We talked to many data scientists and engineers who estimated that, on a given AI project, corralling, moving (these datasets can be unwieldy in their size), checking and organizing the data often comprises 70% to 80% of the time spent on a project. Setting up the model and building it can often form the shorter backend of a job.

With that in mind, we used this insight from experienced AI hands to put together tips and tactics on moving, cleaning and preparing data.

In short form (more details below), our findings:

  • When the data are impossibly large, sometimes it's best to move the algorithms, not the data
  • Even companies with massive, clean proprietary data stores will need to spend time massaging it for AI
  • Dark and unstructured data shouldn't be ignored
  • It's best if you actually look at your data, the earlier the better
  • Automate inspection - even include AI in the process 
  • Embrace automation, but don't automatically dismiss blanks and null values
  • Use other AI models to crawl data as it comes in
  • Examine data for bias, expunge it and keep it out of model

Moving data

Transporting big sets of data for building complicated machine learning models can require moving the data offline, in physical form. The Web, in some cases, just doesn't offer enough speed. A terabyte or two can be moved easily enough across normal channels, of course, but things can get clunky when the data involved reaches multiple petabytes or even exabytes.
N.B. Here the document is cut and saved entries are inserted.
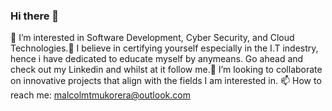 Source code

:### Hi there 👋
👀 I’m interested in Software Development, Cyber Security, and Cloud Technologies.🌱 I believe in certifying yourself especially in the I.T indestry, hence i have dedicated to educate myself by anymeans. Go ahead and check out my Linkedin and whilst at it follow me.👯 I’m looking to collaborate on innovative projects that align with the fields I am interested in. 📫 How to reach me: malcolmtmukorera@outlook.com

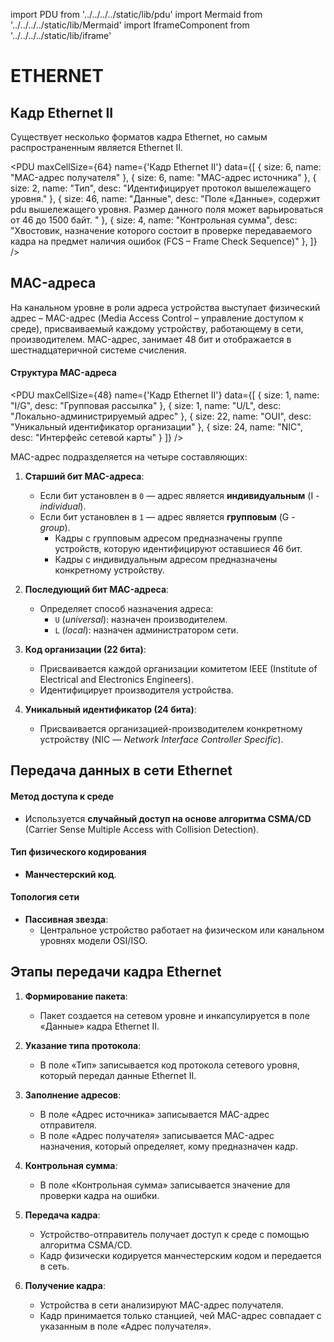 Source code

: import PDU from '../../../../static/lib/pdu'
import Mermaid from '../../../../static/lib/Mermaid'
import IframeComponent from '../../../../static/lib/iframe'

# ETHERNET

## Кадр Ethernet II
Существует несколько форматов кадра Ethernet, но самым распространенным является Ethernet II.

<PDU maxCellSize={64} name={'Кадр Ethernet II'} data={[
    { 
        size: 6, 
        name: "MAC-адрес получателя"
    },
    { 
        size: 6, 
        name: "MAC-адрес источника"
    },
    { 
        size: 2, 
        name: "Тип", 
        desc: "Идентифицирует протокол вышележащего уровня." 
    },
    { 
        size: 46, 
        name: "Данные", 
        desc: "Поле «Данные», содержит pdu вышележащего уровня. Размер данного поля может варьироваться от 46 до 1500 байт. " 
    },
    { 
        size: 4, 
        name: "Контрольная сумма", 
        desc: "Хвостовик, назначение которого состоит в проверке передаваемого кадра на предмет наличия ошибок (FCS – Frame Check Sequence)" 
    },
]} />

## MAC-адреса

На канальном уровне в роли адреса устройства выступает физический адрес – MAC-адрес (Media Access Control – управление доступом к среде), присваиваемый каждому устройству, работающему в сети, производителем. MAC-адрес, занимает 48 бит и отображается в шестнадцатеричной системе счисления. 

#### Структура MAC-адреса

<PDU maxCellSize={48} name={'Кадр Ethernet II'} data={[
    { 
        size: 1, 
        name: "I/G",
        desc: "Групповая рассылка" 
    },
    { 
        size: 1, 
        name: "U/L",
        desc: "Локально-администрируемый адрес" 
    },
    { 
        size: 22, 
        name: "OUI", 
        desc: "Уникальный идентификатор организации" 
    },
    { 
        size: 24, 
        name: "NIC", 
        desc: "Интерфейс сетевой карты" 
    }
]} />


MAC-адрес подразделяется на четыре составляющих:

1. **Старший бит MAC-адреса**:
   - Если бит установлен в `0` — адрес является **индивидуальным** (I - *individual*).
   - Если бит установлен в `1` — адрес является **групповым** (G - *group*).
     - Кадры с групповым адресом предназначены группе устройств, которую идентифицируют оставшиеся 46 бит.
     - Кадры с индивидуальным адресом предназначены конкретному устройству.

2. **Последующий бит MAC-адреса**:
   - Определяет способ назначения адреса:
     - `U` (*universal*): назначен производителем.
     - `L` (*local*): назначен администратором сети.

3. **Код организации (22 бита)**:
   - Присваивается каждой организации комитетом IEEE (Institute of Electrical and Electronics Engineers).
   - Идентифицирует производителя устройства.

4. **Уникальный идентификатор (24 бита)**:
   - Присваивается организацией-производителем конкретному устройству (NIC — *Network Interface Controller Specific*).

## Передача данных в сети Ethernet

#### Метод доступа к среде
- Используется **случайный доступ на основе алгоритма CSMA/CD** (Carrier Sense Multiple Access with Collision Detection).

#### Тип физического кодирования
- **Манчестерский код**.

#### Топология сети
- **Пассивная звезда**:
  - Центральное устройство работает на физическом или канальном уровнях модели OSI/ISO.

## Этапы передачи кадра Ethernet

1. **Формирование пакета**:
   - Пакет создается на сетевом уровне и инкапсулируется в поле «Данные» кадра Ethernet II.

2. **Указание типа протокола**:
   - В поле «Тип» записывается код протокола сетевого уровня, который передал данные Ethernet II.

3. **Заполнение адресов**:
   - В поле «Адрес источника» записывается MAC-адрес отправителя.
   - В поле «Адрес получателя» записывается MAC-адрес назначения, который определяет, кому предназначен кадр.

4. **Контрольная сумма**:
   - В поле «Контрольная сумма» записывается значение для проверки кадра на ошибки.

5. **Передача кадра**:
   - Устройство-отправитель получает доступ к среде с помощью алгоритма CSMA/CD.
   - Кадр физически кодируется манчестерским кодом и передается в сеть.

6. **Получение кадра**:
   - Устройства в сети анализируют MAC-адрес получателя.
   - Кадр принимается только станцией, чей MAC-адрес совпадает с указанным в поле «Адрес получателя».
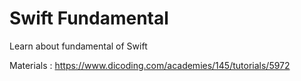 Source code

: # Swift Fundamental
Learn about fundamental of Swift

Materials : https://www.dicoding.com/academies/145/tutorials/5972
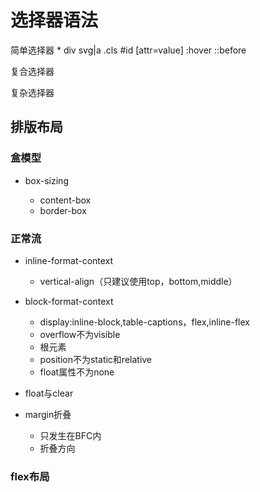 # 选择器语法
  简单选择器
    *
    div 
    svg|a
    .cls
    #id
    [attr=value]
    :hover
    ::before
   
  复合选择器

  复杂选择器


## 排版布局

### 盒模型

- box-sizing

	- content-box
	- border-box

### 正常流

- inline-format-context

	- vertical-align（只建议使用top，bottom,middle）

- block-format-context

	- display:inline-block,table-captions，flex,inline-flex
	- overflow不为visible
	- 根元素
	- position不为static和relative
	- float属性不为none

- float与clear
- margin折叠

	- 只发生在BFC内
	- 折叠方向

### flex布局
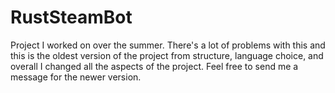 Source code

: # RustSteamBot
Project I worked on over the summer. There's a lot of problems with this and this is the oldest version of the project from structure, language choice, and overall I changed all the aspects of the project. Feel free to send me a message for the newer version.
At this point the data will likely need to be transported physically. 

Think through how to best facilitate the movement of the data while also ensuring its redundancy and the ability to process it. 

While intuition might suggest that more data is always better, processing such vast amounts can prove not only hard to do because of the physical location of the data, but also because of the time and processing power required. 

Using the web for processing power or for transport can get spendy, as cloud solutions can be prohibitively expensive to build AI models, something I wrote on recently.

Sometimes it's best not to think about moving the data, but about moving the method—the machine, the processing units—that parse the data and build the model.

"Advanced systems typically move algorithms to where the data is, rather than moving the data to the algorithms," points out Siddhartha Agarwal, Vice President of Product Management & Strategy at Oracle. 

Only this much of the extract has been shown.